Apple seems to want a little piece of everything that could possibly be considered “technology,” and its most ambitious undertaking is its rumored autonomous vehicle—the Apple Car. And now, according to a report from The Guardian, the Apple auto hearsay is becoming more fact than fiction.
Basing its report on documents obtained by a public records act request, the Guardian writes that Apple engineers met with officials from GoMentum Station—a disused World War II-era base in Concord, California, that conveniently has 20 miles of paved highways and city streets—in May.
GoMentum Station is like an Area 51 for autonomous tech: The base is still guarded by the military and closed to the public. Because of this intense security, the old San Francisco-area navel base has become a perfect spot for auto and tech companies to test their driverless four-wheeled creations in secrecy, and that’s exactly why Apple engineers came calling, asking for ways they could schedule tests to avoid any prying eyes.
Here’s a video from Honda testing its automated tech at GoMentum Station:
Companies like Google and Mercedes-Benz test autonomous cars on public roads, but to do so, they’ve had to divulge tech specs on their projects to pass inspection. If Apple’s known for one thing, it’s secrecy; the idea that it would open up its autonomous car playbook this early in the game seems extremely unlikely.

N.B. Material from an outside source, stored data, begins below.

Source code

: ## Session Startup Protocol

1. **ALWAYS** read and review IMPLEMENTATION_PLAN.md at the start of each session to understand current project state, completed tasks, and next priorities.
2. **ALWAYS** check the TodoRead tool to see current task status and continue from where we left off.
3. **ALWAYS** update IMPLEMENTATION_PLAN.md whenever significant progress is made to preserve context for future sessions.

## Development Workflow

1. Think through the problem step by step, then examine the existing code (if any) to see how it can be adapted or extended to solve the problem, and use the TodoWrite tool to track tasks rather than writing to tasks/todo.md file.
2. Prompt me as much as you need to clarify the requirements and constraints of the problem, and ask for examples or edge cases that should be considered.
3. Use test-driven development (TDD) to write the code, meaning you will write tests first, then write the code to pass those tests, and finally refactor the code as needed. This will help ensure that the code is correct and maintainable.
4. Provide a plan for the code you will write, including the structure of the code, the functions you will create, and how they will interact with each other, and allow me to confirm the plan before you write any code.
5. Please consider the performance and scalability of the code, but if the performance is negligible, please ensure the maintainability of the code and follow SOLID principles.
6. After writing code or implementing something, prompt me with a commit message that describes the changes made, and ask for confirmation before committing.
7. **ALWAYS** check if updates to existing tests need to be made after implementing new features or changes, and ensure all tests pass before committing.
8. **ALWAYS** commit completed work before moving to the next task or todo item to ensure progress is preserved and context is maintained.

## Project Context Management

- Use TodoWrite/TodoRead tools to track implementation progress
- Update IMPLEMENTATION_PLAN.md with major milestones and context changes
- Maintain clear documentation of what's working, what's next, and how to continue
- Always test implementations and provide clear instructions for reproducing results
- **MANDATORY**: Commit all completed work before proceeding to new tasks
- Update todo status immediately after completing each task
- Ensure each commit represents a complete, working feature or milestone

So an old nearby naval base would serve as the perfect temporary substitute for the real thing. When questioned by The Guardian on whether Apple was indeed a client at GoMentum Station, the owner Randy Iwasaki remain tight-lipped:
“We had to sign a non-disclosure agreement with Apple. We can’t tell you anything other than they’ve come in and they’re interested.”
Of course, an early negotiation for room to conduct secretive testing and an actual road-ready car are two very different things—the bookends to what will likely be a years-long journey. But Apple entering the auto business now seems all but certain. Let’s just hope they don’t call it the iCar.